The next time your friends roll their eyes when you're snapping a selfie or taking a photo of your dessert, tell them that according to new research, photographing everyday things can actually make people happier.
In a study of more than 2,000 people, researchers found that the people who took photos of their experiences, whether they were walking through a museum or going on a city bus tour, had a better time overall compared with people who didn't take photos of their experiences.
"To the best of our knowledge, this research is the first extensive investigation examining how taking photos affects people's enjoyment of their experiences," Kristin Diehl, an associate professor of marketing at the University of Southern California and the study's lead researcher, wrote in the study with her colleagues. "We show that, relative to not taking photos, photography can heighten enjoyment of positive experiences by increasing engagement." [5 Technologies for the Selfie-Obsessed
During each of the study's nine experiments (three in real-life situations, and six in the lab), people were asked to either take photos or abstain from photography during an everyday activity, such as eating a meal. In nearly every experiment, the group that took photos reported higher levels of enjoyment, the researchers said.
The finding might not sound terribly surprising. After all, Facebook members upload about 2 billion photos daily, and Instagram users upload about 80 million photos every day, according to statistics from 2015, the researchers said. But some people argue that taking photographs can detract from enjoying an experience while it's happening, the researchers said.
The new research shows that isn't the case and that photography does increase a person's enjoyment, because it increases his or her engagement in the activity, the researchers said.
For example, in one experiment, people toured a museum while wearing glasses that tracked their eye movements. The group that took photos spent more time looking at the artifacts than those who didn't take photos, the researchers found.
What's more, even thinking about taking photos can increase a person's enjoyment of the activity, the researchers reported. This suggests that it is "the mental process of photo taking, rather than merely the photo-taking mechanics, that triggers greater engagement and thus increases enjoyment," they wrote in the study. [Photo Future: 7 High-Tech Ways to Share Images]
When photos are a drag
But photography isn't all fun and games.

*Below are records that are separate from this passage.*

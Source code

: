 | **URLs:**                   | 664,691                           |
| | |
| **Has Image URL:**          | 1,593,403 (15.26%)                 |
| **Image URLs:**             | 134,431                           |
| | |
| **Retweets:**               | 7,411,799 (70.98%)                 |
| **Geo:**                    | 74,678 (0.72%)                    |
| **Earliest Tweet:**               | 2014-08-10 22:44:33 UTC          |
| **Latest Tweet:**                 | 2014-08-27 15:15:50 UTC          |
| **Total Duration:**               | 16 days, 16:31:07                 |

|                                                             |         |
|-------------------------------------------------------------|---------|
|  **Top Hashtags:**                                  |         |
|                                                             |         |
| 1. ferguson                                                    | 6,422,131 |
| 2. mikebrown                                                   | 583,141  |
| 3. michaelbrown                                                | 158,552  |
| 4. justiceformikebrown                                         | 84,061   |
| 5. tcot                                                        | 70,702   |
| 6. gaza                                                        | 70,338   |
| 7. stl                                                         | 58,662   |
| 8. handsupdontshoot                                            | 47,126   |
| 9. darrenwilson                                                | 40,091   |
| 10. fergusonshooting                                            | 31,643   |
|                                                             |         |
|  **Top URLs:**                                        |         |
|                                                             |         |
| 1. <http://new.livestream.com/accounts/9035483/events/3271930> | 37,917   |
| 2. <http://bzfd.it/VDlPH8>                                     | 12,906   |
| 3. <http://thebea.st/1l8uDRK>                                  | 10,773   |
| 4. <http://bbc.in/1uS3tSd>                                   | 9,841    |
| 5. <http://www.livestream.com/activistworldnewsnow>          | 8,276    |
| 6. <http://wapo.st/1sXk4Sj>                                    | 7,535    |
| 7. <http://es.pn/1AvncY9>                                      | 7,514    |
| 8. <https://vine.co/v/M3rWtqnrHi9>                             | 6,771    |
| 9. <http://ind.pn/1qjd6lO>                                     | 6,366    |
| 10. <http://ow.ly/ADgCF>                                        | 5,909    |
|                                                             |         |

For instance, if the camera is difficult to carry, it might not increase a person's enjoyment, the researchers noted.
And in some cases, photography can make situations unpleasant. For example, when people in the study took a virtual safari and watched a pride of lions attack a water buffalo, the people who took photos of the bloody event reported a lower enjoyment of the activity than those who didn't take photos, the researchers said.
The study was published online June 6 in the journal of Personality and Social Psychology.
Original article on Live Science.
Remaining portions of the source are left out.